If you were going to write a movie script about Game 1 of the 2013 NHL Stanley Cup Finals, it would probably start off with the visiting team jumping out to an early lead, possibly even a two-goal advantage. The crowd would be taken out of the game because of the deficit. The home team would eventually score to make it close, but then the visiting team would regain the two-goal advantage. The crowd would once again be silent.
It’s probably somewhere in the third period that you would want to write in the script that the home team scores because the visiting team turned the puck over in their own zone. This would start to bring the crowd back to life. What comes next is tricky for a movie writer. Do you let the home team score earlier and make the goalies play unbelievable down the stretch to keep the game tied? Perhaps, the game-tying goal wouldn’t come until later in the period, possibly even in the closing seconds. The first choice is the one chosen as the third goal will be scored with just less than eight minutes to go in the game.
As the goal is scored, the crowd erupts, bringing excitement and energy throughout the building. The goalies for both teams will play amazing down the stretch — blocking one-timers, break-away attempts, rebounds and slap shots. All of them kicked aside as both goalies match save for save. Finally, the third period ends and the game will go into overtime. Of course, seeing how it’s the Finals, why not make the game keep going. Since it’s not over until one team scores, let’s make it go through several overtime periods. The crowd will “ooh” and “awe” with every shot and every save. There will be collective gasps as well as sighs of relief. Then, finally, just when you least expect it, the game-winning goal will be scored by the home team. However, it will not be just any goal. This goal will be the result of a shot from the blue line that will be deflected in front of the net by a teammate, and then the puck will ricochet off of a defenders skate. That’s how the home team will overcome a two-goal deficit to win Game 1 of the Stanley Cup Finals.
If presented with this story in a movie format, most hockey fans would say “only Hollywood could come up with something that crazy.” Looking back on Game 1 and seeing all the scenarios given, it still seems impossible. The Chicago Blackhawks, playing at home, were in a 2-0 hole and then a 3-1 hole against Tuukka Rask, the hottest goalie on the planet. The Boston Bruins goalie had only allowed 1.70 goals against coming into the Finals, and he had only allowed two goals in the four-game sweep of the Pittsburgh Penguins. The Blackhawks, the best team in the NHL all season, had proven they could come back, but most people watching the game didn’t think it would happen against the Bruins in Game 1.

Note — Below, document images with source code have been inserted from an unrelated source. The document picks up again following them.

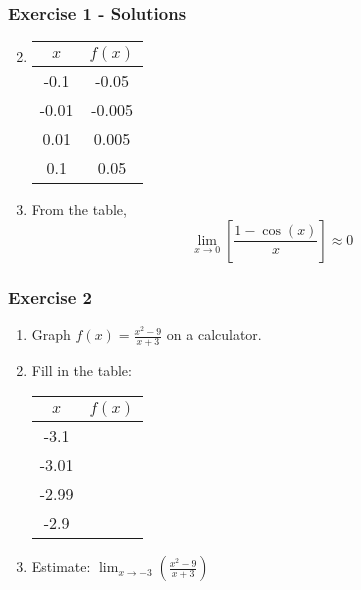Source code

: \documentclass[12pt]{beamer}
\begin{document}
\begin{frame}
	\frametitle{Exercise 1 - Solutions} %
	\begin{multicols}{2}
		\begin{enumerate}
			\setcounter{enumi}{1}
			\large

			\item \begin{table}[]
				      \begin{tabular}{c|c}
					      $x$   & $f(x)$ \\ \hline
					      -0.1  & -0.05  \\
					      -0.01 & -0.005 \\
					      0.01  & 0.005  \\
					      0.1   & 0.05
				      \end{tabular}
			      \end{table}
			\item From the table, \[\displaystyle\lim_{x\to 0}\left[\frac{1-\cos(x)}{x}\right]\approx \boxed{0}\]
		\end{enumerate}
	\end{multicols}
\end{frame}
\begin{frame}
	\frametitle{Exercise 2}
	\initclock
	\large
	\begin{enumerate}
		\item Graph $f(x) = \frac{x^2-9}{x+3}$ on a calculator.
		      \vspace*{\fill}
		      \vspace*{\fill}
		\item Fill in the table:
		      \small
		      \begin{table}[]
			      \begin{tabular}{c|c}
				      $x$   & $f(x)$ \\ \hline
				      -3.1  &        \\
				      -3.01 &        \\
				      -2.99 &        \\
				      -2.9  &
			      \end{tabular}
		      \end{table}
		      \large
		      \vspace*{\fill}
		      \vspace*{\fill}
		\item Estimate: $\displaystyle\lim_{x\to -3}\left(\frac{x^2-9}{x+3}\right)$
	\end{enumerate}
	\vspace*{\fill}
	\vspace*{\fill}
	\vspace*{\fill}
	\vspace*{\fill}
	\crono
\end{frame}
\end{document}
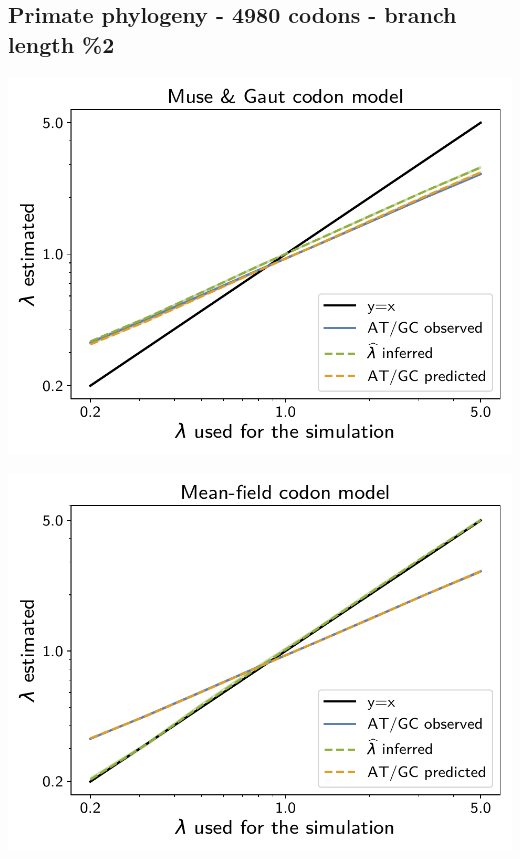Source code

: \documentclass{article}
\begin{document}
\subsection{Primate phylogeny - 4980 codons - branch length \%2}

\begin{center}
    \begin{minipage}{0.325\linewidth}
        \includegraphics[width=\linewidth, page=1]{inference_supp_mat/PrimatesExons10Mu0.5_lambda_MG.pdf}
    \end{minipage}
    \hfill
    \begin{minipage}{0.325\linewidth}
        \includegraphics[width=\linewidth, page=1]{inference_supp_mat/PrimatesExons10Mu0.5_lambda_MF.pdf}

\end{minipage}
\end{center}
\end{document}
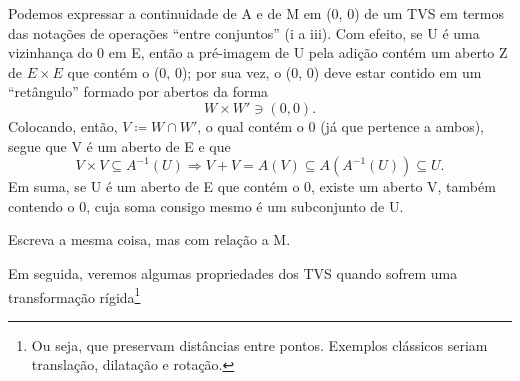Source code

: \documentclass[../distribution_theory_notes.tex]{subfiles}
\begin{document}
Podemos expressar a continuidade de A e de M em (0, 0) de um TVS em termos das notações de operações ``entre conjuntos'' (i a iii). Com efeito, se U é uma vizinhança do 0 em E, então a pré-imagem de U pela adição contém um aberto Z de \(E\times E\) que contém o (0, 0);
por sua vez, o (0, 0) deve estar contido em um ``retângulo'' formado por abertos da forma
\[
	W\times W'\ni (0, 0).
\]
Colocando, então, \(V\coloneqq W\cap W'\), o qual contém o 0 (já que pertence a ambos), segue que V é um aberto de E e que
\[
	V\times V\subseteq A^{-1}(U)\Rightarrow V + V = A(V)\subseteq A(A^{-1}(U))\subseteq U.
\]
Em suma, se U é um aberto de E que contém o 0, existe um aberto V, também contendo o 0, cuja soma consigo mesmo é um subconjunto de U.
\begin{exr}
	Escreva a mesma coisa, mas com relação a M.
\end{exr}

Em seguida, veremos algumas propriedades dos TVS quando sofrem uma transformação rígida\footnote{Ou seja, que preservam distâncias entre pontos. Exemplos clássicos seriam translação, dilatação e rotação.}
\end{document}
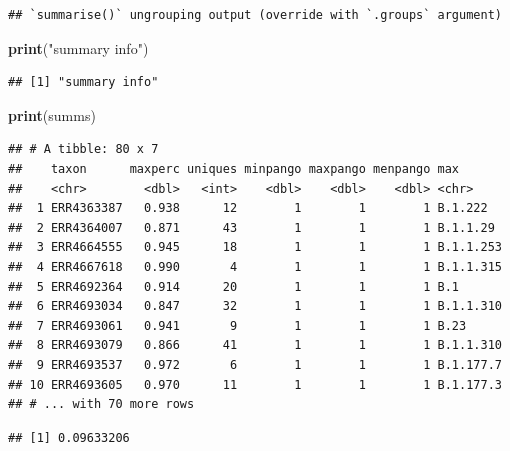 \documentclass[
]{article}
\newenvironment{Shaded}{\begin{snugshade}}{\end{snugshade}}
\newcommand{\DecValTok}[1]{\textcolor[rgb]{0.00,0.00,0.81}{#1}}
\newcommand{\KeywordTok}[1]{\textcolor[rgb]{0.13,0.29,0.53}{\textbf{#1}}}
\newcommand{\NormalTok}[1]{#1}
\newcommand{\OperatorTok}[1]{\textcolor[rgb]{0.81,0.36,0.00}{\textbf{#1}}}
\newcommand{\StringTok}[1]{\textcolor[rgb]{0.31,0.60,0.02}{#1}}
\begin{document}
\begin{verbatim}
## `summarise()` ungrouping output (override with `.groups` argument)
\end{verbatim}

\begin{Shaded}
\begin{Highlighting}[]
\KeywordTok{print}\NormalTok{(}\StringTok{"summary info"}\NormalTok{)}
\end{Highlighting}
\end{Shaded}

\begin{verbatim}
## [1] "summary info"
\end{verbatim}

\begin{Shaded}
\begin{Highlighting}[]
\KeywordTok{print}\NormalTok{(summs)}
\end{Highlighting}
\end{Shaded}

\begin{verbatim}
## # A tibble: 80 x 7
##    taxon      maxperc uniques minpango maxpango menpango max      
##    <chr>        <dbl>   <int>    <dbl>    <dbl>    <dbl> <chr>    
##  1 ERR4363387   0.938      12        1        1        1 B.1.222  
##  2 ERR4364007   0.871      43        1        1        1 B.1.1.29 
##  3 ERR4664555   0.945      18        1        1        1 B.1.1.253
##  4 ERR4667618   0.990       4        1        1        1 B.1.1.315
##  5 ERR4692364   0.914      20        1        1        1 B.1      
##  6 ERR4693034   0.847      32        1        1        1 B.1.1.310
##  7 ERR4693061   0.941       9        1        1        1 B.23     
##  8 ERR4693079   0.866      41        1        1        1 B.1.1.310
##  9 ERR4693537   0.972       6        1        1        1 B.1.177.7
## 10 ERR4693605   0.970      11        1        1        1 B.1.177.3
## # ... with 70 more rows
\end{verbatim}

\begin{Shaded}
\end{Shaded}

\begin{verbatim}
## [1] 0.09633206
\end{verbatim}
\end{document}
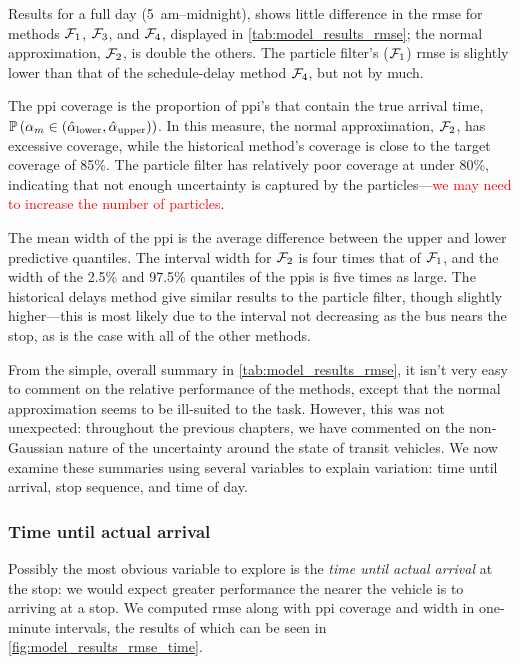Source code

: Results for a full day (5~am--midnight), shows little difference in the \gls{rmse} for methods $\mathcal{F}_1$, $\mathcal{F}_3$, and $\mathcal{F}_4$, displayed in \cref{tab:model_results_rmse}; the normal approximation, $\mathcal{F}_2$, is double the others. The particle filter's ($\mathcal{F}_1$) \gls{rmse} is slightly lower than that of the schedule-delay method $\mathcal{F}_4$, but not by much.

The \gls{ppi} coverage is the proportion of \gls{ppi}'s that contain the true arrival time, $\mathbb{P}\left(\alpha_m \in (\hat\alpha_{\text{lower}},\hat\alpha_{\text{upper}})\right)$. In this measure, the normal approximation, $\mathcal{F}_2$, has excessive coverage, while the historical method's coverage is close to the target coverage of 85\%. The particle filter has relatively poor coverage at under 80\%, indicating that not enough uncertainty is captured by the particles---\textcolor{red}{we may need to increase the number of particles}.

The mean width of the \gls{ppi} is the average difference between the upper and lower predictive quantiles. The interval width for $\mathcal{F}_2$ is four times that of $\mathcal{F}_1$, and the width of the 2.5\% and 97.5\% quantiles of the \glspl{ppi} is five times as large. The historical delays method give similar results to the particle filter, though slightly higher---this is most likely due to the interval not decreasing as the bus nears the stop, as is the case with all of the other methods.

From the simple, overall summary in \cref{tab:model_results_rmse}, it isn't very easy to comment on the relative performance of the methods, except that the normal approximation seems to be ill-suited to the task. However, this was not unexpected: throughout the previous chapters, we have commented on the non-Gaussian nature of the uncertainty around the state of transit vehicles. We now examine these summaries using several variables to explain variation: time until arrival, stop sequence, and time of day.


\subsubsection{Time until actual arrival}

Possibly the most obvious variable to explore is the \emph{time until actual arrival} at the stop: we would expect greater performance the nearer the vehicle is to arriving at a stop. We computed \gls{rmse} along with \gls{ppi} coverage and width in one-minute intervals, the results of which can be seen in \cref{fig:model_results_rmse_time}.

Not only did it happen, but it happened in Hollywood-like fashion. Not only did Chicago come back and win Game 1, but they did it triple overtime. Right as the clock was hitting midnight in Chicago, Andrew Shaw scored the game winner for the Blackhawks. Obviously, Chicago’s bench erupted with jubilation, while the Boston players were trying to figure out what just happened. Primed and poised to steal Game 1 on Chicago’s home ice, the Bruins walked away empty handed.
The fifth longest game in Stanley Cup Finals history will go down as an instant classic. It was a night in which both goaltenders played remarkable. Corey Crawford matched Rask save for save, and you hated to see the game end. I think I speak for hockey fans around the world when I say, “Can we please get a sequel to this presentation, please?” I think most hockey fans would agree that sooner would be better than later. Either way, if the rest of the series is half as good as Game 1, buckle up because the hockey world is in for a crazy ride.